** Materials provided follows **

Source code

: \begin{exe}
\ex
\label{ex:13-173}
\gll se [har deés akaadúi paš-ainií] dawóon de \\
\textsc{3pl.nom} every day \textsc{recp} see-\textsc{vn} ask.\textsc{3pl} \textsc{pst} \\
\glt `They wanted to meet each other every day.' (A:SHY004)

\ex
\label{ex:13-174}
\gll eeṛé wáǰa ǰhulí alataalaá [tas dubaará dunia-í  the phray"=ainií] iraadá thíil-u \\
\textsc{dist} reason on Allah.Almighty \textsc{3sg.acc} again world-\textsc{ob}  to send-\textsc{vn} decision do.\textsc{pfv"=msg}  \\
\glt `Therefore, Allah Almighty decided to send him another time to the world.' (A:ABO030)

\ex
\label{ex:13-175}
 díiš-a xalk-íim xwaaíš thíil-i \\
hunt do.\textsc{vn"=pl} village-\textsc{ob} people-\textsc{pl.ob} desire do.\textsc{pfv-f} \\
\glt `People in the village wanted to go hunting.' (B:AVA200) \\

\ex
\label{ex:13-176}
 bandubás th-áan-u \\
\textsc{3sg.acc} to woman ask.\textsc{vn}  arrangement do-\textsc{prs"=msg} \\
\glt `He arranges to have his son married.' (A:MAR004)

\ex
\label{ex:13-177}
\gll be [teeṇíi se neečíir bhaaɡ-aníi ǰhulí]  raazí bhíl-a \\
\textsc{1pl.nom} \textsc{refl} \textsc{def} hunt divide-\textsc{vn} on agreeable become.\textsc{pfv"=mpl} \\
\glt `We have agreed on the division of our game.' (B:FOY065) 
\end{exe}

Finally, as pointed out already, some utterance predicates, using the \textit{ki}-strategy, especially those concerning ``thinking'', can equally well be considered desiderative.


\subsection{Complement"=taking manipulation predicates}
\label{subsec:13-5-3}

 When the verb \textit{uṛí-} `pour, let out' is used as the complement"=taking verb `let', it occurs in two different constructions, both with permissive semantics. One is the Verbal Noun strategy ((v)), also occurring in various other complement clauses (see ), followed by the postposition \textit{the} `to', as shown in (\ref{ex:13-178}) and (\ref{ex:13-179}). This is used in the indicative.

** End of Materials provided **

Requirement -> Would you copy every line of the entries that includes the word "send"?

Reply to the task ->
\textsc{dist} reason on Allah.Almighty \textsc{3sg.acc} again world-\textsc{ob}  to send-\textsc{vn} decision do.\textsc{pfv"=msg}  \\
\glt `Therefore, Allah Almighty decided to send him another time to the world.' (A:ABO030)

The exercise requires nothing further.